One. Ask Tiger fans for the defining moment of the 2021-2022 Auburn men’s basketball season (thus far), and answers will vary widely. Fans have many fine jaw-dropping options. So it feels odd mine isn’t a basketball play at all.
Mine occurred during a timeout with 5:49 remaining in the first half of Auburn’s win in Coleman Coliseum. Wendell Green Jr. had just thrown a lob to Devan Cambridge for the usual emphatic lob-to-Cambridge result, extending Auburn’s lead to 29-23, and forcing Nate Oats to call a timeout. As Green strode towards the bench one of his teammates met him at midcourt, snarling, chest-bumping, hype-manning Green to the fullest extent permissible.
Despite the obvious intensity of this moment, however, it wouldn’t have been out of place in any important college basketball game. Pumping up their teammates after good plays is what good teammates do. It’s a moment you’d expect even Auburn fans to have long since forgotten, if the teammate hyping Green to the rafters wasn’t Jabari Smith Jr.

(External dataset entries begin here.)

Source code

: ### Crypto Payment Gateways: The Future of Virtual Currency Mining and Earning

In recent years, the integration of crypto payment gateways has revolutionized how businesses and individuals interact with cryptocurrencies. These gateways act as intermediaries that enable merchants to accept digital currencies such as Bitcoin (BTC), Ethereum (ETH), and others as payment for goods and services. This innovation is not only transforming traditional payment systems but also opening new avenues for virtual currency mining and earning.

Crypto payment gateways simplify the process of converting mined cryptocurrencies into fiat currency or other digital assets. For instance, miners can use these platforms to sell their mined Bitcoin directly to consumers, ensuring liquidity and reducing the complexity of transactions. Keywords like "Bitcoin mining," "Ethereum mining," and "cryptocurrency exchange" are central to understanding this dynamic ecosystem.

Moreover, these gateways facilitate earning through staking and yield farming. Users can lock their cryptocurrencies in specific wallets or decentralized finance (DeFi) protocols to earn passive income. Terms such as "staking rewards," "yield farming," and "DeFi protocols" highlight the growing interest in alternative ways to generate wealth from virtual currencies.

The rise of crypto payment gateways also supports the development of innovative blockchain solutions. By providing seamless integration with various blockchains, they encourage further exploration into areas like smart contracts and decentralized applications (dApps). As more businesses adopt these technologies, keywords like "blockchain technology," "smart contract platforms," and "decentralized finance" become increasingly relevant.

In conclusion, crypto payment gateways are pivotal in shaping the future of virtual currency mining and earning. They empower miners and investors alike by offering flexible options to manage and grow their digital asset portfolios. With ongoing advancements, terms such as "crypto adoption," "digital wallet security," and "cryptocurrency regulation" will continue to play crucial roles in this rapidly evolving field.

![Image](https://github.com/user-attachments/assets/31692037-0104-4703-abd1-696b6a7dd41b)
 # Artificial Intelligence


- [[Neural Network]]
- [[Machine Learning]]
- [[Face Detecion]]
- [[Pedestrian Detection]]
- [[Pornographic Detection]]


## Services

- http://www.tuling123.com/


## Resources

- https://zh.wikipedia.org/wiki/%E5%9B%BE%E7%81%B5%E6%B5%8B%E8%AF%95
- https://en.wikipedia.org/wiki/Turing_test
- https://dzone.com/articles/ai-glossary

It’s not hyperbole to tell you Smith is — at minimum — one of the 150-or-so most purely talented basketball players alive on this planet. That Smith is not already earning millions of dollars playing nightly minutes as the long-awaited savior for some misbegotten NBA franchise is a ludicrous joke the Association should have had the decency to quit playing on prospects of Smith’s caliber years ago. But they keep telling it, and to be fair I’ve laughed at Smith’s preposterousness this season more times than I can count.
But however much fun Auburn fans have had watching Smith does not change that the fact that a player of Smith’s gifts was under no obligation to provide us with more than the barest minimum of it. Smith could’ve played for any college program in the country. He could have played for any number of professional teams on this continent or others. He could have joined the Auburn roster and floated through this season like an airline passenger absentmindedly browsing the best-seller shelves at Hudson News, just waiting to be carried off to his next destination, as many one-and-dones have. And Auburn would have to accept that. He’s Jabari Smith. He’ll never play for a basketball team that he needs more than it needs him.
From the beginning, Bruce Pearl and basketball reporters and Smith’s former teammates and Smith’s current teammates (in short, everyone) assured us No, he’s different. But those assurances can only mean so much for a player like Smith — no one’s going to go on record saying “yeah, that teenager with an NBA All-Star future on whom so many careers and championships are riding, he’s actually an asshole.” We’ve heard many times before that Player X is “too good of a teammate” not because Player X is, in fact, a good teammate at all, but because he is extremely good at basketball.
5:49 left, first half in Coleman. Look:
It’s not just about talent. You need commitment. It’s not just about commitment. You need talent.
Look at Jabari Smith fly off the bench and roar at his teammate in celebration of his teammates’ play. Tell me any other college basketball team in this country has enjoyed a greater level of commitment from players with a greater level of talent.
I don’t believe you.
Two. How the hell did I come to think team chemistry when considering this team’s greatest strengths, given this team only began existing last summer?
That’s a minor exaggeration; of the 11 players with enough time to register on Kenpom’s Auburn page, six of them were on Auburn’s roster last season. But the Venn diagram of the six players Bruce Pearl selected to close out the final two SEC wins that won this program another championship and those six 2020-2021 holdovers has only one player’s worth of overlap.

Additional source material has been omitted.